Task instructions ▸ Could every line of the listing be output exactly, with the pictures skipped?
++++++++++
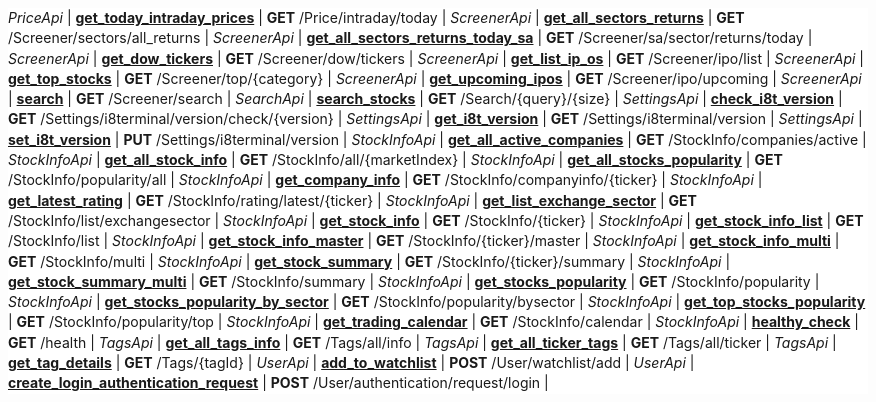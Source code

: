 *PriceApi* | [**get_today_intraday_prices**](docs/PriceApi.md#get_today_intraday_prices) | **GET** /Price/intraday/today | 
*ScreenerApi* | [**get_all_sectors_returns**](docs/ScreenerApi.md#get_all_sectors_returns) | **GET** /Screener/sectors/all_returns | 
*ScreenerApi* | [**get_all_sectors_returns_today_sa**](docs/ScreenerApi.md#get_all_sectors_returns_today_sa) | **GET** /Screener/sa/sector/returns/today | 
*ScreenerApi* | [**get_dow_tickers**](docs/ScreenerApi.md#get_dow_tickers) | **GET** /Screener/dow/tickers | 
*ScreenerApi* | [**get_list_ip_os**](docs/ScreenerApi.md#get_list_ip_os) | **GET** /Screener/ipo/list | 
*ScreenerApi* | [**get_top_stocks**](docs/ScreenerApi.md#get_top_stocks) | **GET** /Screener/top/{category} | 
*ScreenerApi* | [**get_upcoming_ipos**](docs/ScreenerApi.md#get_upcoming_ipos) | **GET** /Screener/ipo/upcoming | 
*ScreenerApi* | [**search**](docs/ScreenerApi.md#search) | **GET** /Screener/search | 
*SearchApi* | [**search_stocks**](docs/SearchApi.md#search_stocks) | **GET** /Search/{query}/{size} | 
*SettingsApi* | [**check_i8t_version**](docs/SettingsApi.md#check_i8t_version) | **GET** /Settings/i8terminal/version/check/{version} | 
*SettingsApi* | [**get_i8t_version**](docs/SettingsApi.md#get_i8t_version) | **GET** /Settings/i8terminal/version | 
*SettingsApi* | [**set_i8t_version**](docs/SettingsApi.md#set_i8t_version) | **PUT** /Settings/i8terminal/version | 
*StockInfoApi* | [**get_all_active_companies**](docs/StockInfoApi.md#get_all_active_companies) | **GET** /StockInfo/companies/active | 
*StockInfoApi* | [**get_all_stock_info**](docs/StockInfoApi.md#get_all_stock_info) | **GET** /StockInfo/all/{marketIndex} | 
*StockInfoApi* | [**get_all_stocks_popularity**](docs/StockInfoApi.md#get_all_stocks_popularity) | **GET** /StockInfo/popularity/all | 
*StockInfoApi* | [**get_company_info**](docs/StockInfoApi.md#get_company_info) | **GET** /StockInfo/companyinfo/{ticker} | 
*StockInfoApi* | [**get_latest_rating**](docs/StockInfoApi.md#get_latest_rating) | **GET** /StockInfo/rating/latest/{ticker} | 
*StockInfoApi* | [**get_list_exchange_sector**](docs/StockInfoApi.md#get_list_exchange_sector) | **GET** /StockInfo/list/exchangesector | 
*StockInfoApi* | [**get_stock_info**](docs/StockInfoApi.md#get_stock_info) | **GET** /StockInfo/{ticker} | 
*StockInfoApi* | [**get_stock_info_list**](docs/StockInfoApi.md#get_stock_info_list) | **GET** /StockInfo/list | 
*StockInfoApi* | [**get_stock_info_master**](docs/StockInfoApi.md#get_stock_info_master) | **GET** /StockInfo/{ticker}/master | 
*StockInfoApi* | [**get_stock_info_multi**](docs/StockInfoApi.md#get_stock_info_multi) | **GET** /StockInfo/multi | 
*StockInfoApi* | [**get_stock_summary**](docs/StockInfoApi.md#get_stock_summary) | **GET** /StockInfo/{ticker}/summary | 
*StockInfoApi* | [**get_stock_summary_multi**](docs/StockInfoApi.md#get_stock_summary_multi) | **GET** /StockInfo/summary | 
*StockInfoApi* | [**get_stocks_popularity**](docs/StockInfoApi.md#get_stocks_popularity) | **GET** /StockInfo/popularity | 
*StockInfoApi* | [**get_stocks_popularity_by_sector**](docs/StockInfoApi.md#get_stocks_popularity_by_sector) | **GET** /StockInfo/popularity/bysector | 
*StockInfoApi* | [**get_top_stocks_popularity**](docs/StockInfoApi.md#get_top_stocks_popularity) | **GET** /StockInfo/popularity/top | 
*StockInfoApi* | [**get_trading_calendar**](docs/StockInfoApi.md#get_trading_calendar) | **GET** /StockInfo/calendar | 
*StockInfoApi* | [**healthy_check**](docs/StockInfoApi.md#healthy_check) | **GET** /health | 
*TagsApi* | [**get_all_tags_info**](docs/TagsApi.md#get_all_tags_info) | **GET** /Tags/all/info | 
*TagsApi* | [**get_all_ticker_tags**](docs/TagsApi.md#get_all_ticker_tags) | **GET** /Tags/all/ticker | 
*TagsApi* | [**get_tag_details**](docs/TagsApi.md#get_tag_details) | **GET** /Tags/{tagId} | 
*UserApi* | [**add_to_watchlist**](docs/UserApi.md#add_to_watchlist) | **POST** /User/watchlist/add | 
*UserApi* | [**create_login_authentication_request**](docs/UserApi.md#create_login_authentication_request) | **POST** /User/authentication/request/login |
++++++++++
Task answer ▸
Source code

: *PriceApi* | [**get_today_intraday_prices**](docs/PriceApi.md#get_today_intraday_prices) | **GET** /Price/intraday/today | 
*ScreenerApi* | [**get_all_sectors_returns**](docs/ScreenerApi.md#get_all_sectors_returns) | **GET** /Screener/sectors/all_returns | 
*ScreenerApi* | [**get_all_sectors_returns_today_sa**](docs/ScreenerApi.md#get_all_sectors_returns_today_sa) | **GET** /Screener/sa/sector/returns/today | 
*ScreenerApi* | [**get_dow_tickers**](docs/ScreenerApi.md#get_dow_tickers) | **GET** /Screener/dow/tickers | 
*ScreenerApi* | [**get_list_ip_os**](docs/ScreenerApi.md#get_list_ip_os) | **GET** /Screener/ipo/list | 
*ScreenerApi* | [**get_top_stocks**](docs/ScreenerApi.md#get_top_stocks) | **GET** /Screener/top/{category} | 
*ScreenerApi* | [**get_upcoming_ipos**](docs/ScreenerApi.md#get_upcoming_ipos) | **GET** /Screener/ipo/upcoming | 
*ScreenerApi* | [**search**](docs/ScreenerApi.md#search) | **GET** /Screener/search | 
*SearchApi* | [**search_stocks**](docs/SearchApi.md#search_stocks) | **GET** /Search/{query}/{size} | 
*SettingsApi* | [**check_i8t_version**](docs/SettingsApi.md#check_i8t_version) | **GET** /Settings/i8terminal/version/check/{version} | 
*SettingsApi* | [**get_i8t_version**](docs/SettingsApi.md#get_i8t_version) | **GET** /Settings/i8terminal/version | 
*SettingsApi* | [**set_i8t_version**](docs/SettingsApi.md#set_i8t_version) | **PUT** /Settings/i8terminal/version | 
*StockInfoApi* | [**get_all_active_companies**](docs/StockInfoApi.md#get_all_active_companies) | **GET** /StockInfo/companies/active | 
*StockInfoApi* | [**get_all_stock_info**](docs/StockInfoApi.md#get_all_stock_info) | **GET** /StockInfo/all/{marketIndex} | 
*StockInfoApi* | [**get_all_stocks_popularity**](docs/StockInfoApi.md#get_all_stocks_popularity) | **GET** /StockInfo/popularity/all | 
*StockInfoApi* | [**get_company_info**](docs/StockInfoApi.md#get_company_info) | **GET** /StockInfo/companyinfo/{ticker} | 
*StockInfoApi* | [**get_latest_rating**](docs/StockInfoApi.md#get_latest_rating) | **GET** /StockInfo/rating/latest/{ticker} | 
*StockInfoApi* | [**get_list_exchange_sector**](docs/StockInfoApi.md#get_list_exchange_sector) | **GET** /StockInfo/list/exchangesector | 
*StockInfoApi* | [**get_stock_info**](docs/StockInfoApi.md#get_stock_info) | **GET** /StockInfo/{ticker} | 
*StockInfoApi* | [**get_stock_info_list**](docs/StockInfoApi.md#get_stock_info_list) | **GET** /StockInfo/list | 
*StockInfoApi* | [**get_stock_info_master**](docs/StockInfoApi.md#get_stock_info_master) | **GET** /StockInfo/{ticker}/master | 
*StockInfoApi* | [**get_stock_info_multi**](docs/StockInfoApi.md#get_stock_info_multi) | **GET** /StockInfo/multi | 
*StockInfoApi* | [**get_stock_summary**](docs/StockInfoApi.md#get_stock_summary) | **GET** /StockInfo/{ticker}/summary | 
*StockInfoApi* | [**get_stock_summary_multi**](docs/StockInfoApi.md#get_stock_summary_multi) | **GET** /StockInfo/summary | 
*StockInfoApi* | [**get_stocks_popularity**](docs/StockInfoApi.md#get_stocks_popularity) | **GET** /StockInfo/popularity | 
*StockInfoApi* | [**get_stocks_popularity_by_sector**](docs/StockInfoApi.md#get_stocks_popularity_by_sector) | **GET** /StockInfo/popularity/bysector | 
*StockInfoApi* | [**get_top_stocks_popularity**](docs/StockInfoApi.md#get_top_stocks_popularity) | **GET** /StockInfo/popularity/top | 
*StockInfoApi* | [**get_trading_calendar**](docs/StockInfoApi.md#get_trading_calendar) | **GET** /StockInfo/calendar | 
*StockInfoApi* | [**healthy_check**](docs/StockInfoApi.md#healthy_check) | **GET** /health | 
*TagsApi* | [**get_all_tags_info**](docs/TagsApi.md#get_all_tags_info) | **GET** /Tags/all/info | 
*TagsApi* | [**get_all_ticker_tags**](docs/TagsApi.md#get_all_ticker_tags) | **GET** /Tags/all/ticker | 
*TagsApi* | [**get_tag_details**](docs/TagsApi.md#get_tag_details) | **GET** /Tags/{tagId} | 
*UserApi* | [**add_to_watchlist**](docs/UserApi.md#add_to_watchlist) | **POST** /User/watchlist/add | 
*UserApi* | [**create_login_authentication_request**](docs/UserApi.md#create_login_authentication_request) | **POST** /User/authentication/request/login |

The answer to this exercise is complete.